Whether PPP or Traditional Public Sector Financing is Preferable Depends on Project Specifics

Generalizations about which financing approach is more advantageous to the public sector cannot be made because project specifics determine which approach is preferable.11 The impact of input variables on net contribution ratios for PPP transactions in our examples illustrates this point. Figure 7 on the following pages shows the results of sensitivity analyses with respect to key input variables: concession term; toll revenues; construction cost efficiency; O&M efficiency; and, cost of capital.12 We varied each factor and then measured the effect on the net contribution ratio. Large changes in the magnitude of the Figure's bars indicate large effects from changes in the input variables' values.

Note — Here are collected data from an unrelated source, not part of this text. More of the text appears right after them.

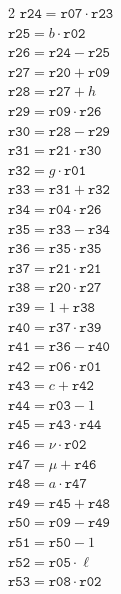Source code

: \documentclass[10pt]{article}
\begin{document}
\begin{multicols}{2}
\(\mathtt{r24} = \mathtt{r07} \cdot \mathtt{r23}\)\\
\(\mathtt{r25} = b \cdot \mathtt{r02}\)\\
\(\mathtt{r26} = \mathtt{r24} - \mathtt{r25}\)\\
\(\mathtt{r27} = \mathtt{r20} + \mathtt{r09}\)\\
\(\mathtt{r28} = \mathtt{r27} + h\)\\
\(\mathtt{r29} = \mathtt{r09} \cdot \mathtt{r26}\)\\
\(\mathtt{r30} = \mathtt{r28} - \mathtt{r29}\)\\
\(\mathtt{r31} = \mathtt{r21} \cdot \mathtt{r30}\)\\
\(\mathtt{r32} = g \cdot \mathtt{r01}\)\\
\(\mathtt{r33} = \mathtt{r31} + \mathtt{r32}\)\\
\(\mathtt{r34} = \mathtt{r04} \cdot \mathtt{r26}\)\\
\(\mathtt{r35} = \mathtt{r33} - \mathtt{r34}\)\\
\(\mathtt{r36} = \mathtt{r35} \cdot \mathtt{r35}\)\\
\(\mathtt{r37} = \mathtt{r21} \cdot \mathtt{r21}\)\\
\(\mathtt{r38} = \mathtt{r20} \cdot \mathtt{r27}\)\\
\(\mathtt{r39} = 1 + \mathtt{r38}\)\\
\(\mathtt{r40} = \mathtt{r37} \cdot \mathtt{r39}\)\\
\(\mathtt{r41} = \mathtt{r36} - \mathtt{r40}\)\\
\(\mathtt{r42} = \mathtt{r06} \cdot \mathtt{r01}\)\\
\(\mathtt{r43} = c + \mathtt{r42}\)\\
\(\mathtt{r44} = \mathtt{r03} - 1\)\\
\(\mathtt{r45} = \mathtt{r43} \cdot \mathtt{r44}\)\\
\(\mathtt{r46} = \nu \cdot \mathtt{r02}\)\\
\(\mathtt{r47} = \mu + \mathtt{r46}\)\\
\(\mathtt{r48} = a \cdot \mathtt{r47}\)\\
\columnbreak
\(\mathtt{r49} = \mathtt{r45} + \mathtt{r48}\)\\
\(\mathtt{r50} = \mathtt{r09} - \mathtt{r49}\)\\
\(\mathtt{r51} = \mathtt{r50} - 1\)\\
\(\mathtt{r52} = \mathtt{r05} \cdot \ell\)\\
\(\mathtt{r53} = \mathtt{r08} \cdot \mathtt{r02}\)\\

\end{multicols}
\end{document}
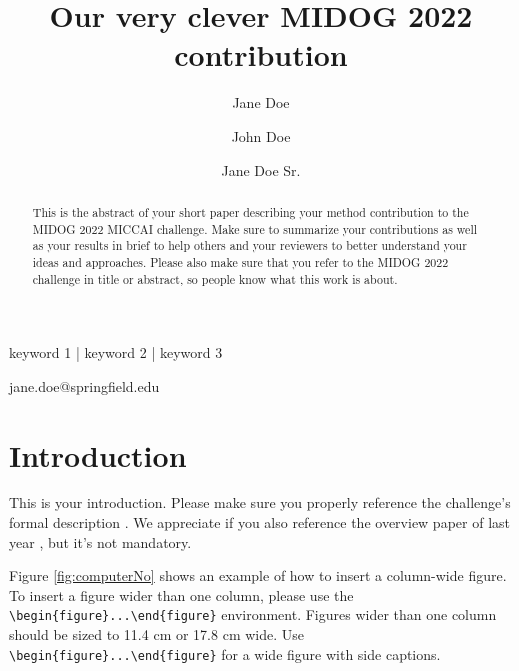 \documentclass[times, twoside, watermark]{zHenriquesLab-StyleBioRxiv}
\begin{document}
\title{Our very clever MIDOG 2022 contribution}

\author[1]{Jane Doe}
\author[2]{John Doe}
\author[1]{Jane Doe Sr.}


\maketitle

\begin{abstract}
This is the abstract of your short paper describing your method contribution to the MIDOG 2022 MICCAI challenge. Make sure to summarize your contributions as well as your results in brief to help others and your reviewers to better understand your ideas and approaches. Please also make sure that you refer to the MIDOG 2022 challenge in title or abstract, so people know what this work is about.

\lipsum[5]
\end {abstract}

\begin{keywords}
keyword 1 | keyword 2 | keyword 3
\end{keywords}

\begin{corrauthor}
jane.doe@springfield.edu
\end{corrauthor}

\section*{Introduction}
This is your introduction. Please make sure you properly reference the challenge's formal description \cite{midog2022}. We appreciate if you also reference the overview paper of last year \cite{midog2021}, but it's not mandatory.

Figure \ref{fig:computerNo} shows an example of how to insert a column-wide figure. To insert a figure wider than one column, please use the \verb|\begin{figure}...\end{figure}| environment. Figures wider than one column should be sized to 11.4 cm or 17.8 cm wide. Use \verb|\begin{figure}...\end{figure}| for a wide figure with side captions.
\end{document}
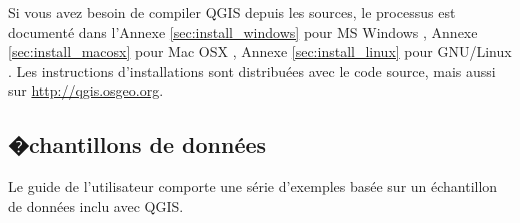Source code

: Si vous avez besoin de compiler QGIS depuis les sources, le processus est document\'e dans l'Annexe \ref{sec:install_windows} pour MS Windows \win, Annexe \ref{sec:install_macosx} pour Mac OSX \osx, Annexe \ref{sec:install_linux} pour GNU/Linux \nix. Les instructions d'installations sont distribu\'ees avec le code source, mais aussi sur \url{http://qgis.osgeo.org}.

%
%
%

\subsection{�chantillons de donn\'ees}\label{label_sampledata}  

Le guide de l'utilisateur comporte une s\'erie d'exemples bas\'ee sur un \'echantillon de donn\'ees inclu avec QGIS.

Figure 7 also illustrates the following points about PPPs and traditional financing:

• Each set of variables and each variable's impact magnitudes differ according to project;

• Private sector efficiencies with respect to facility O&M costs are not important value drivers, and, except in Project Example 2, construction cost efficiencies are not primary value drivers for brownfield projects;

• Toll revenues and concession terms are important value drivers for both greenfield and brownfield projects, but concession terms are significantly less important for brownfield projects;

• Cost of capital is a primary value driver in all our examples, except Project Example 5, in which the short contract term reduces its impact, and is especially important in greenfield projects.

• Brownfield projects are less sensitive to changes in variables than greenfield projects, substantiating the fact that greenfield projects contain greater operational, capital and financial risks.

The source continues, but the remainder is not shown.